Segment Start: Data to process

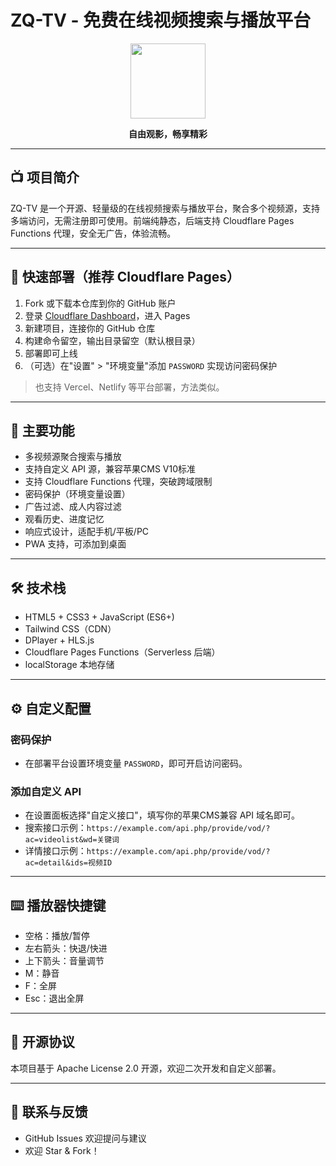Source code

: # ZQ-TV - 免费在线视频搜索与播放平台

<div align="center">
  <img src="https://images.icon-icons.com/38/PNG/512/retrotv_5520.png" width="120">
  <br>
  <p><strong>自由观影，畅享精彩</strong></p>
</div>

---

## 📺 项目简介

ZQ-TV 是一个开源、轻量级的在线视频搜索与播放平台，聚合多个视频源，支持多端访问，无需注册即可使用。前端纯静态，后端支持 Cloudflare Pages Functions 代理，安全无广告，体验流畅。

---

## 🚀 快速部署（推荐 Cloudflare Pages）

1. Fork 或下载本仓库到你的 GitHub 账户
2. 登录 [Cloudflare Dashboard](https://dash.cloudflare.com/)，进入 Pages
3. 新建项目，连接你的 GitHub 仓库
4. 构建命令留空，输出目录留空（默认根目录）
5. 部署即可上线
6. （可选）在"设置" > "环境变量"添加 `PASSWORD` 实现访问密码保护

> 也支持 Vercel、Netlify 等平台部署，方法类似。

---

## 🔧 主要功能

- 多视频源聚合搜索与播放
- 支持自定义 API 源，兼容苹果CMS V10标准
- 支持 Cloudflare Functions 代理，突破跨域限制
- 密码保护（环境变量设置）
- 广告过滤、成人内容过滤
- 观看历史、进度记忆
- 响应式设计，适配手机/平板/PC
- PWA 支持，可添加到桌面

---

## 🛠️ 技术栈

- HTML5 + CSS3 + JavaScript (ES6+)
- Tailwind CSS（CDN）
- DPlayer + HLS.js
- Cloudflare Pages Functions（Serverless 后端）
- localStorage 本地存储

---

## ⚙️ 自定义配置

### 密码保护
- 在部署平台设置环境变量 `PASSWORD`，即可开启访问密码。

### 添加自定义 API
- 在设置面板选择"自定义接口"，填写你的苹果CMS兼容 API 域名即可。
- 搜索接口示例：`https://example.com/api.php/provide/vod/?ac=videolist&wd=关键词`
- 详情接口示例：`https://example.com/api.php/provide/vod/?ac=detail&ids=视频ID`

---

## ⌨️ 播放器快捷键

- 空格：播放/暂停
- 左右箭头：快退/快进
- 上下箭头：音量调节
- M：静音
- F：全屏
- Esc：退出全屏

---

## 📝 开源协议

本项目基于 Apache License 2.0 开源，欢迎二次开发和自定义部署。

---

## 📮 联系与反馈

- GitHub Issues 欢迎提问与建议
- 欢迎 Star & Fork！


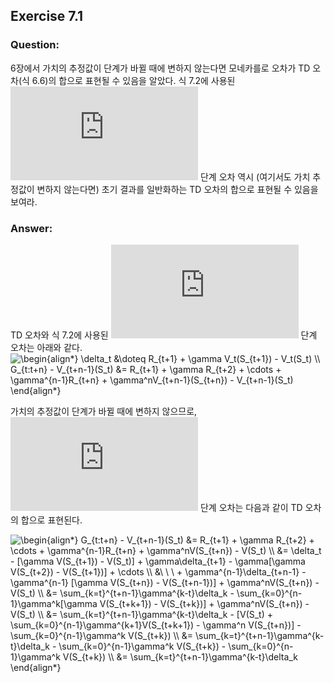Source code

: ## Exercise 7.1

### Question:

6장에서 가치의 추정값이 단계가 바뀔 때에 변하지 않는다면 모네카를로 오차가 TD 오차(식 6.6)의 합으로 표현될 수 있음을 알았다. 식 7.2에 사용된 ![equation](https://latex.codecogs.com/svg.latex?n) 단계 오차 역시 (여기서도 가치 추정값이 변하지 않는다면) 초기 결과를 일반화하는 TD 오차의 합으로 표현될 수 있음을 보여라.

### Answer:

TD 오차와 식 7.2에 사용된 ![equation](https://latex.codecogs.com/svg.latex?n) 단계 오차는 아래와 같다.
<img src="https://latex.codecogs.com/svg.latex?\inline&space;\begin{align*}&space;\delta_t&space;&\doteq&space;R_{t&plus;1}&space;&plus;&space;\gamma&space;V_t(S_{t&plus;1})&space;-&space;V_t(S_t)&space;\\&space;G_{t:t&plus;n}&space;-&space;V_{t&plus;n-1}(S_t)&space;&=&space;R_{t&plus;1}&space;&plus;&space;\gamma&space;R_{t&plus;2}&space;&plus;&space;\cdots&space;&plus;&space;\gamma^{n-1}R_{t&plus;n}&space;&plus;&space;\gamma^nV_{t&plus;n-1}(S_{t&plus;n})&space;-&space;V_{t&plus;n-1}(S_t)&space;\end{align*}" title="\begin{align*} \delta_t &\doteq R_{t+1} + \gamma V_t(S_{t+1}) - V_t(S_t) \\ G_{t:t+n} - V_{t+n-1}(S_t) &= R_{t+1} + \gamma R_{t+2} + \cdots + \gamma^{n-1}R_{t+n} + \gamma^nV_{t+n-1}(S_{t+n}) - V_{t+n-1}(S_t) \end{align*}" />

가치의 추정값이 단계가 바뀔 때에 변하지 않으므로, ![equation](https://latex.codecogs.com/svg.latex?n) 단계 오차는 다음과 같이 TD 오차의 합으로 표현된다.

<img src="https://latex.codecogs.com/svg.latex?\inline&space;\begin{align*}&space;G_{t:t&plus;n}&space;-&space;V_{t&plus;n-1}(S_t)&space;&=&space;R_{t&plus;1}&space;&plus;&space;\gamma&space;R_{t&plus;2}&space;&plus;&space;\cdots&space;&plus;&space;\gamma^{n-1}R_{t&plus;n}&space;&plus;&space;\gamma^nV(S_{t&plus;n})&space;-&space;V(S_t)&space;\\&space;&=&space;\delta_t&space;-&space;[\gamma&space;V(S_{t&plus;1})&space;-&space;V(S_t)]&space;&plus;&space;\gamma\delta_{t&plus;1}&space;-&space;\gamma[\gamma&space;V(S_{t&plus;2})&space;-&space;V(S_{t&plus;1})]&space;&plus;&space;\cdots&space;\\&space;&\&space;\&space;\&space;&plus;&space;\gamma^{n-1}\delta_{t&plus;n-1}&space;-&space;\gamma^{n-1}&space;[\gamma&space;V(S_{t&plus;n})&space;-&space;V(S_{t&plus;n-1})]&space;&plus;&space;\gamma^nV(S_{t&plus;n})&space;-&space;V(S_t)&space;\\&space;&=&space;\sum_{k=t}^{t&plus;n-1}\gamma^{k-t}\delta_k&space;-&space;\sum_{k=0}^{n-1}\gamma^k[\gamma&space;V(S_{t&plus;k&plus;1})&space;-&space;V(S_{t&plus;k})]&space;&plus;&space;\gamma^nV(S_{t&plus;n})&space;-&space;V(S_t)&space;\\&space;&=&space;\sum_{k=t}^{t&plus;n-1}\gamma^{k-t}\delta_k&space;-&space;[V(S_t)&space;&plus;&space;\sum_{k=0}^{n-1}\gamma^{k&plus;1}V(S_{t&plus;k&plus;1})&space;-&space;\gamma^n&space;V(S_{t&plus;n})]&space;-&space;\sum_{k=0}^{n-1}\gamma^k&space;V(S_{t&plus;k})&space;\\&space;&=&space;\sum_{k=t}^{t&plus;n-1}\gamma^{k-t}\delta_k&space;-&space;\sum_{k=0}^{n-1}\gamma^k&space;V(S_{t&plus;k})&space;-&space;\sum_{k=0}^{n-1}\gamma^k&space;V(S_{t&plus;k})&space;\\&space;&=&space;\sum_{k=t}^{t&plus;n-1}\gamma^{k-t}\delta_k&space;\end{align*}" title="\begin{align*} G_{t:t+n} - V_{t+n-1}(S_t) &= R_{t+1} + \gamma R_{t+2} + \cdots + \gamma^{n-1}R_{t+n} + \gamma^nV(S_{t+n}) - V(S_t) \\ &= \delta_t - [\gamma V(S_{t+1}) - V(S_t)] + \gamma\delta_{t+1} - \gamma[\gamma V(S_{t+2}) - V(S_{t+1})] + \cdots \\ &\ \ \ + \gamma^{n-1}\delta_{t+n-1} - \gamma^{n-1} [\gamma V(S_{t+n}) - V(S_{t+n-1})] + \gamma^nV(S_{t+n}) - V(S_t) \\ &= \sum_{k=t}^{t+n-1}\gamma^{k-t}\delta_k - \sum_{k=0}^{n-1}\gamma^k[\gamma V(S_{t+k+1}) - V(S_{t+k})] + \gamma^nV(S_{t+n}) - V(S_t) \\ &= \sum_{k=t}^{t+n-1}\gamma^{k-t}\delta_k - [V(S_t) + \sum_{k=0}^{n-1}\gamma^{k+1}V(S_{t+k+1}) - \gamma^n V(S_{t+n})] - \sum_{k=0}^{n-1}\gamma^k V(S_{t+k}) \\ &= \sum_{k=t}^{t+n-1}\gamma^{k-t}\delta_k - \sum_{k=0}^{n-1}\gamma^k V(S_{t+k}) - \sum_{k=0}^{n-1}\gamma^k V(S_{t+k}) \\ &= \sum_{k=t}^{t+n-1}\gamma^{k-t}\delta_k \end{align*}" />
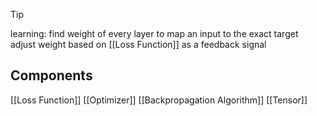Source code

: 
>[!tip]
>learning: 
>find weight of every layer to map an input to the exact target
>adjust weight based on [[Loss Function]] as a feedback signal
## Components

[[Loss Function]]
[[Optimizer]]
[[Backpropagation Algorithm]]
[[Tensor]]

Segment End: Data to process

* To do: Out of the records above, please copy exactly the lines from the line with "- HTML5 + CSS3 + JavaScript (ES6+)" up to and including the line with "TD 오차와 식 7.2에", minus the pictures.

* Output for this exercise:
- HTML5 + CSS3 + JavaScript (ES6+)
- Tailwind CSS（CDN）
- DPlayer + HLS.js
- Cloudflare Pages Functions（Serverless 后端）
- localStorage 本地存储

---

## ⚙️ 自定义配置

### 密码保护
- 在部署平台设置环境变量 `PASSWORD`，即可开启访问密码。

### 添加自定义 API
- 在设置面板选择"自定义接口"，填写你的苹果CMS兼容 API 域名即可。
- 搜索接口示例：`https://example.com/api.php/provide/vod/?ac=videolist&wd=关键词`
- 详情接口示例：`https://example.com/api.php/provide/vod/?ac=detail&ids=视频ID`

---

## ⌨️ 播放器快捷键

- 空格：播放/暂停
- 左右箭头：快退/快进
- 上下箭头：音量调节
- M：静音
- F：全屏
- Esc：退出全屏

---

## 📝 开源协议

本项目基于 Apache License 2.0 开源，欢迎二次开发和自定义部署。

---

## 📮 联系与反馈

- GitHub Issues 欢迎提问与建议
- 欢迎 Star & Fork！


Source code

: ## Exercise 7.1

### Question:

6장에서 가치의 추정값이 단계가 바뀔 때에 변하지 않는다면 모네카를로 오차가 TD 오차(식 6.6)의 합으로 표현될 수 있음을 알았다. 식 7.2에 사용된 ![equation](https://latex.codecogs.com/svg.latex?n) 단계 오차 역시 (여기서도 가치 추정값이 변하지 않는다면) 초기 결과를 일반화하는 TD 오차의 합으로 표현될 수 있음을 보여라.

### Answer:

TD 오차와 식 7.2에 사용된 ![equation](https://latex.codecogs.com/svg.latex?n) 단계 오차는 아래와 같다.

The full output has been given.